Current performance played: Water Organoids
Water Organoids is a live cinema performance using an “immersive microscope” to film and project an invisible and counter-intuitive reality of self-organizing water structures. Physical experiments are performed alongside improvising musicians in front of the audience, as a puppetry of an emerging, primitive form of life. With custom technologies, it explores poetic narratives with real world materials that force performers to react to unplanned events that are unique to each performance.

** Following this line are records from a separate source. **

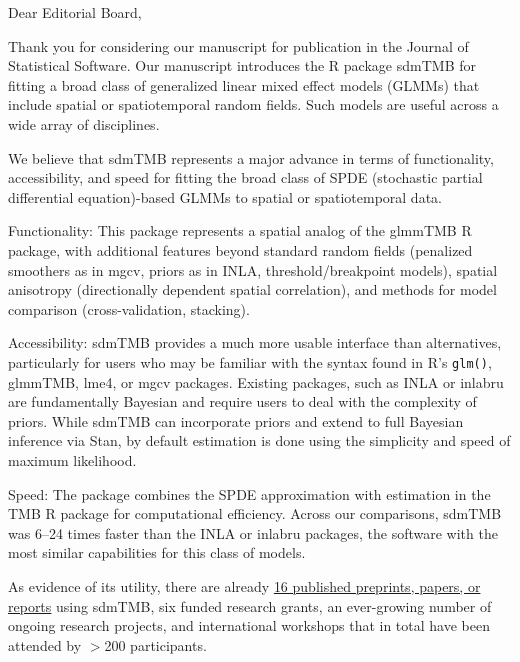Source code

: \documentclass[letterpaper]{letter}
\providecommand{\pkg}[1]{{\normalfont\fontseries{b}\selectfont #1}}
\let\proglang=\textsf
\begin{document}
\begin{letter}{}
\pagestyle{empty}

\opening{Dear Editorial Board,}

Thank you for considering our manuscript for publication in the Journal of Statistical Software. Our manuscript introduces the \proglang{R} package \pkg{sdmTMB} for fitting a broad class of generalized linear mixed effect models (GLMMs) that include spatial or spatiotemporal random fields. Such models are useful across a wide array of disciplines.

We believe that \pkg{sdmTMB} represents a major advance in terms of functionality, accessibility, and speed for fitting the broad class of SPDE (stochastic partial differential equation)-based GLMMs to spatial or spatiotemporal data.

Functionality: This package represents a spatial analog of the \pkg{glmmTMB} \proglang{R} package, with additional features beyond standard random fields (penalized smoothers as in \pkg{mgcv}, priors as in \pkg{INLA}, threshold/breakpoint models), spatial anisotropy (directionally dependent spatial correlation), and methods for model comparison (cross-validation, stacking).

Accessibility: \pkg{sdmTMB} provides a much more usable interface than alternatives, particularly for users who may be familiar with the syntax found in \proglang{R}'s \texttt{glm()}, \pkg{glmmTMB}, \pkg{lme4}, or \pkg{mgcv} packages. Existing packages, such as \pkg{INLA} or \pkg{inlabru} are fundamentally Bayesian and require users to deal with the complexity of priors. While \pkg{sdmTMB} can incorporate priors and extend to full Bayesian inference via \pkg{Stan}, by default estimation is done using the simplicity and speed of maximum likelihood.

Speed: The package combines the SPDE approximation with estimation in the \pkg{TMB} \proglang{R} package for computational efficiency. Across our comparisons, \pkg{sdmTMB} was 6--24 times faster than the \pkg{INLA} or \pkg{inlabru} packages, the software with the most similar capabilities for this class of models.

As evidence of its utility, there are already \href{https://github.com/pbs-assess/sdmTMB/wiki/Publications-using-sdmTMB}{16 published preprints, papers, or reports} using \pkg{sdmTMB}, six funded research grants, an ever-growing number of ongoing research projects, and international workshops that in total have been attended by $>$200 participants.


\end{letter}
\end{document}
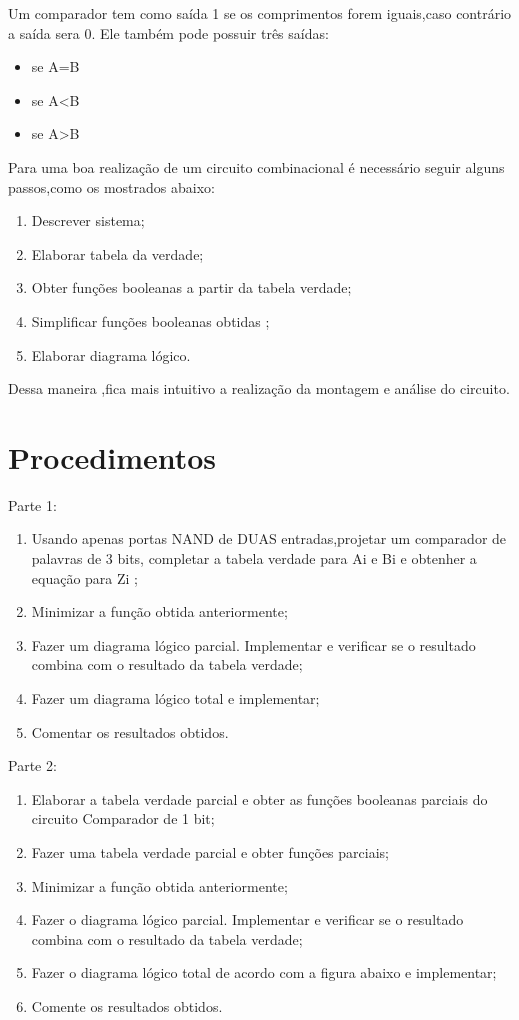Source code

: \documentclass[12pt]{article}
\begin{document}
Um comparador tem como saída 1 se os comprimentos forem iguais,caso
contrário a saída sera 0.
Ele também pode possuir três saídas:

\begin{itemize}
	\item	se A=B
	\item	se A\textless B
	\item	se A\textgreater B
\end{itemize}

Para uma boa realização de um circuito combinacional é necessário seguir alguns
passos,como os mostrados abaixo:

\begin{enumerate}[label=(\alph*)]
	\item	Descrever sistema;
	\item 	Elaborar tabela da verdade;
	\item	Obter funções booleanas a partir da tabela verdade;
	\item	Simplificar funções booleanas obtidas ;
	\item	Elaborar diagrama lógico.
\end{enumerate}
Dessa maneira ,fica mais intuitivo a realização da montagem e análise do circuito.

\section{Procedimentos}
\label{sec:Procedimentos}
Parte 1:
\begin{enumerate}[label=(\roman*)]
	\item	Usando apenas portas NAND de DUAS entradas,projetar um
	comparador de palavras de 3 bits, completar a tabela verdade
	para Ai e Bi e obtenher a equação para Zi ;
	\item	Minimizar a função obtida anteriormente;
	\item	Fazer um diagrama lógico parcial. Implementar e verificar se o
	resultado combina com o resultado da tabela verdade;
	\item	Fazer um diagrama lógico total e implementar;
	\item	Comentar os resultados obtidos.
\end{enumerate}
Parte 2:
\begin{enumerate}[label=(\roman*)]
	\item	Elaborar a  tabela verdade parcial e obter as funções booleanas parciais do  circuito Comparador de 1 bit;
	\item	Fazer uma tabela verdade parcial e obter funções parciais;
	\item	Minimizar a função obtida anteriormente;
	\item	Fazer o diagrama lógico parcial. Implementar e verificar se o
	resultado combina com o resultado da tabela verdade;
	\item	Fazer o diagrama lógico total de acordo com a figura
	abaixo e implementar;
	\begin{figure}	
	\end{figure}
	\item	Comente os resultados obtidos.
\end{enumerate}
\end{document}
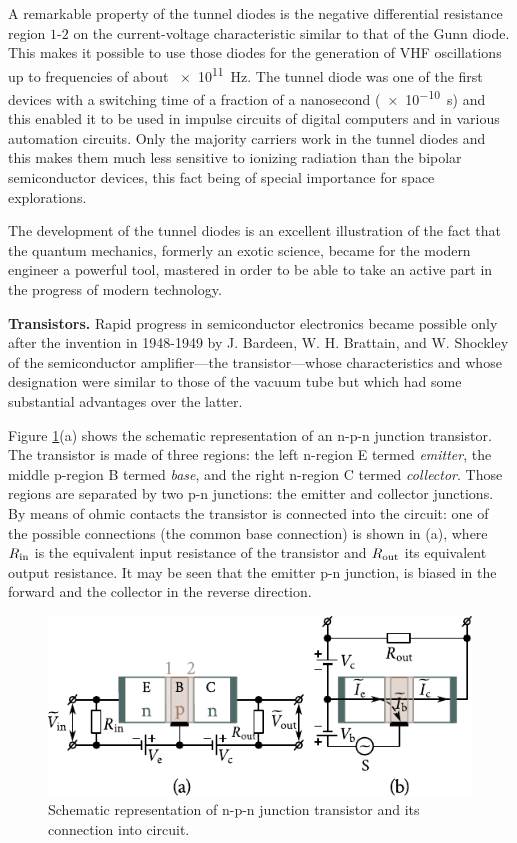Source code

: A remarkable property of the tunnel diodes is the negative differential resistance region $1$-$2$ on the current-voltage characteristic similar to that of the Gunn diode. This makes it possible to use those diodes for the generation of VHF oscillations up to frequencies of about \SI{e11}{\hertz}. The tunnel diode was one of the first devices with a switching time of a fraction of a nanosecond (\SI{e-10}{\second}) and this enabled it to be used in impulse circuits of digital computers and in various automation circuits. Only the majority carriers work in the tunnel diodes and this makes them much less sensitive to ionizing radiation than the bipolar semiconductor devices, this fact being of special importance for space explorations.

The development of the tunnel diodes is an excellent illustration of the fact that the quantum mechanics, formerly an exotic science, became for the modern engineer a powerful tool, mastered in order to be able to take an active part in the progress of modern technology.

\textbf{Transistors.} Rapid progress in semiconductor electronics became possible only after the invention in 1948-1949 by J. Bardeen, W. H. Brattain, and W. Shockley of the semiconductor amplifier---the transistor---whose characteristics and whose designation were similar to those of the vacuum tube but which had some substantial advantages over the latter.

Figure \ref{fig:8_22}(a) shows the schematic representation of an n-p-n junction transistor. The transistor is made of three regions: the left n-region E termed \textit{emitter}, the middle p-region B termed \textit{base}, and the right n-region C termed \textit{collector}. Those regions are separated by two p-n junctions: the emitter and collector junctions. By means of ohmic contacts the transistor is connected into the circuit: one of the possible connections (the common base connection) is shown in (a), where $R_{\text{in}}$ is the equivalent input resistance of the transistor and $R_{\text{out}}$ its equivalent output resistance. It may be seen that the emitter p-n junction, is biased in the forward and the collector in the reverse direction.

\begin{figure}[t]
	\begin{center}
		\includegraphics[scale=1.2]{figures/ch_08/fig_8_22.pdf}
		\caption[]{Schematic representation of n-p-n junction transistor and its connection into circuit.}
		\label{fig:8_22}
	\end{center}
	\vspace{-0.8cm}
\end{figure}

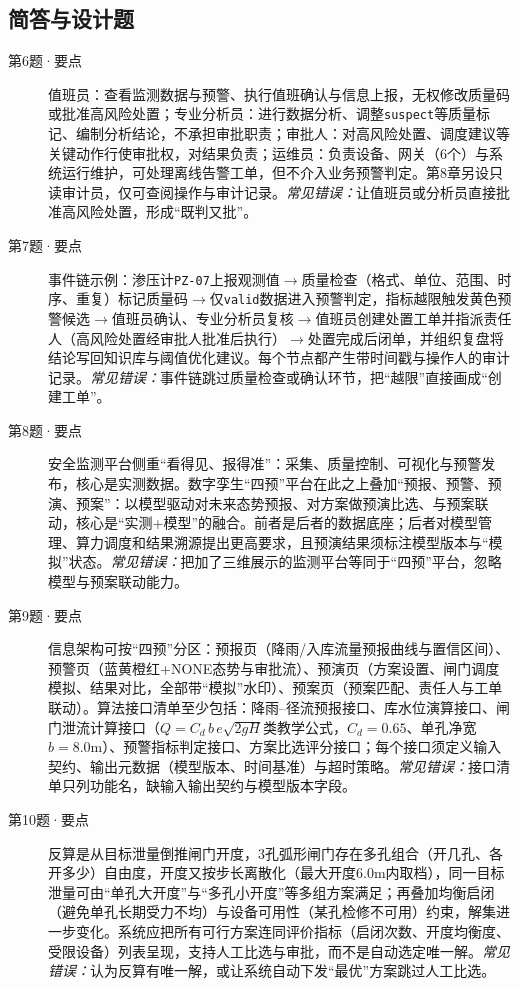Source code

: \subsection*{简答与设计题}
\begin{description}
  \item[第6题·要点] 值班员：查看监测数据与预警、执行值班确认与信息上报，无权修改质量码或批准高风险处置；专业分析员：进行数据分析、调整\texttt{suspect}等质量标记、编制分析结论，不承担审批职责；审批人：对高风险处置、调度建议等关键动作行使审批权，对结果负责；运维员：负责设备、网关（6个）与系统运行维护，可处理离线告警工单，但不介入业务预警判定。第8章另设只读审计员，仅可查阅操作与审计记录。\textit{常见错误：}让值班员或分析员直接批准高风险处置，形成“既判又批”。
  \item[第7题·要点] 事件链示例：渗压计\texttt{PZ-07}上报观测值$\rightarrow$质量检查（格式、单位、范围、时序、重复）标记质量码$\rightarrow$仅\texttt{valid}数据进入预警判定，指标越限触发黄色预警候选$\rightarrow$值班员确认、专业分析员复核$\rightarrow$值班员创建处置工单并指派责任人（高风险处置经审批人批准后执行）$\rightarrow$处置完成后闭单，并组织复盘将结论写回知识库与阈值优化建议。每个节点都产生带时间戳与操作人的审计记录。\textit{常见错误：}事件链跳过质量检查或确认环节，把“越限”直接画成“创建工单”。
  \item[第8题·要点] 安全监测平台侧重“看得见、报得准”：采集、质量控制、可视化与预警发布，核心是实测数据。数字孪生“四预”平台在此之上叠加“预报、预警、预演、预案”：以模型驱动对未来态势预报、对方案做预演比选、与预案联动，核心是“实测+模型”的融合。前者是后者的数据底座；后者对模型管理、算力调度和结果溯源提出更高要求，且预演结果须标注模型版本与“模拟”状态。\textit{常见错误：}把加了三维展示的监测平台等同于“四预”平台，忽略模型与预案联动能力。
  \item[第9题·要点] 信息架构可按“四预”分区：预报页（降雨/入库流量预报曲线与置信区间）、预警页（蓝黄橙红+NONE态势与审批流）、预演页（方案设置、闸门调度模拟、结果对比，全部带“模拟”水印）、预案页（预案匹配、责任人与工单联动）。算法接口清单至少包括：降雨--径流预报接口、库水位演算接口、闸门泄流计算接口（$Q=C_d\,b\,e\sqrt{2gH}$类教学公式，$C_d=0.65$、单孔净宽$b=8.0$m）、预警指标判定接口、方案比选评分接口；每个接口须定义输入契约、输出元数据（模型版本、时间基准）与超时策略。\textit{常见错误：}接口清单只列功能名，缺输入输出契约与模型版本字段。
  \item[第10题·要点] 反算是从目标泄量倒推闸门开度，3孔弧形闸门存在多孔组合（开几孔、各开多少）自由度，开度又按步长离散化（最大开度6.0m内取档），同一目标泄量可由“单孔大开度”与“多孔小开度”等多组方案满足；再叠加均衡启闭（避免单孔长期受力不均）与设备可用性（某孔检修不可用）约束，解集进一步变化。系统应把所有可行方案连同评价指标（启闭次数、开度均衡度、受限设备）列表呈现，支持人工比选与审批，而不是自动选定唯一解。\textit{常见错误：}认为反算有唯一解，或让系统自动下发“最优”方案跳过人工比选。

\end{description}
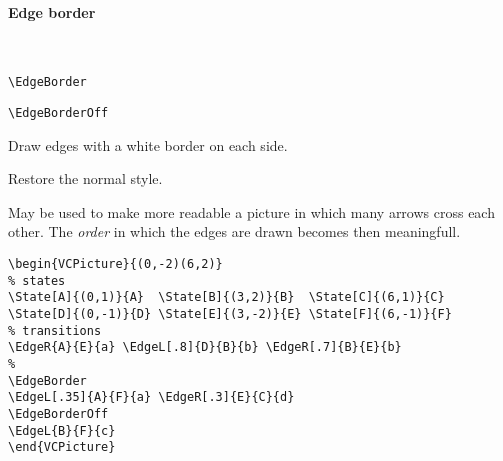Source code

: \documentclass[11pt,twoside]{article}
\newlength{\ColoText}%
\newlength{\ColoFigu}%
\newlength{\parindenttemp} %
\newcommand{\noi}{\noindent}
\newcommand{\ee}{\text{\qquad}}               %
\newlength{\jsIndent}%
\newlength{\ColSource}%
\newlength{\ColFigur}%
\begin{document}
\paragraph{Edge border}
~

\noi 
\hspace*{-\jsIndent}
\begin{minipage}[t]{\ColoText}
        \par\vspace*{0mm}%
        \footnotesize
\verb+\EdgeBorder+ \ee 
   
\medskip 
\verb+\EdgeBorderOff+ \ee 
   
\end{minipage}%
\hspace*{1.2em}%
\begin{minipage}[t]{\ColoFigu}%
\par\vspace*{0mm}%
Draw edges with a white border on each side.

\smallskip 

Restore the normal style.
\end{minipage}%

\medskip
\noi
May be used to make more readable a picture in which many arrows 
cross each other.
The \emph{order} in which the edges are drawn becomes then meaningfull.

\noi 
\hspace*{-\jsIndent}
\begin{minipage}[c]{\ColFigur}%
\par\vspace*{0mm}%
\begin{center}
%
\end{center}
\end{minipage}%
\hspace*{1.2em}%
\begin{minipage}[c]{\ColSource}
\setlength{\parindent}{\parindenttemp}%
\par\vspace*{0mm}%
\footnotesize
\begin{verbatim}
\begin{VCPicture}{(0,-2)(6,2)}
% states
\State[A]{(0,1)}{A}  \State[B]{(3,2)}{B}  \State[C]{(6,1)}{C}
\State[D]{(0,-1)}{D} \State[E]{(3,-2)}{E} \State[F]{(6,-1)}{F}
% transitions 
\EdgeR{A}{E}{a} \EdgeL[.8]{D}{B}{b} \EdgeR[.7]{B}{E}{b} 
%
\EdgeBorder
\EdgeL[.35]{A}{F}{a} \EdgeR[.3]{E}{C}{d}
\EdgeBorderOff
\EdgeL{B}{F}{c}
\end{VCPicture}
\end{verbatim}
\normalsize
\end{minipage}%
\end{document}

Shapes of Emergence is a live cinema collective exploring the intersection of experimental sciences, music, and cinema. Founded by artist, physicist and roboticist Baudouin Saintyves, the project originated from projections of experiments on forms that he conducted alongside his scientific research at MIT. It then moved to the University of Chicago, where physicist Séverine Atis joined to develop the first choreographies and explore new experiments. The duo presented a first eponyme live cinema performance, Shapes of Emergence, drawing on Chicago's rich experimental music scene. They were joined by musicians Otto Briner, Ben Kinsinger, and Roiel Benitez to further refine their medium and develop a new performance, Water Organoids. Like a metaphor for a scientist in the lab, the inherent variability in the physics experiments they "perform" on stage becomes a central element of the show, allowing for the development of a symbiotic approach to sound and image that put emphasis on improvisation and "discovery." Exploring sounds heavily influenced by Chicago's jazz and experimental music scenes,Water Organoids premiered as an award winner at the International Symposium on Electronic Art (ISEA) in Paris in May 2023, and was subsequently featured at international events such as the Chicago Architecture Biennial, Ars Electronica, the Current New Media Festival, or La Nuit des Idées (Villa Albertine).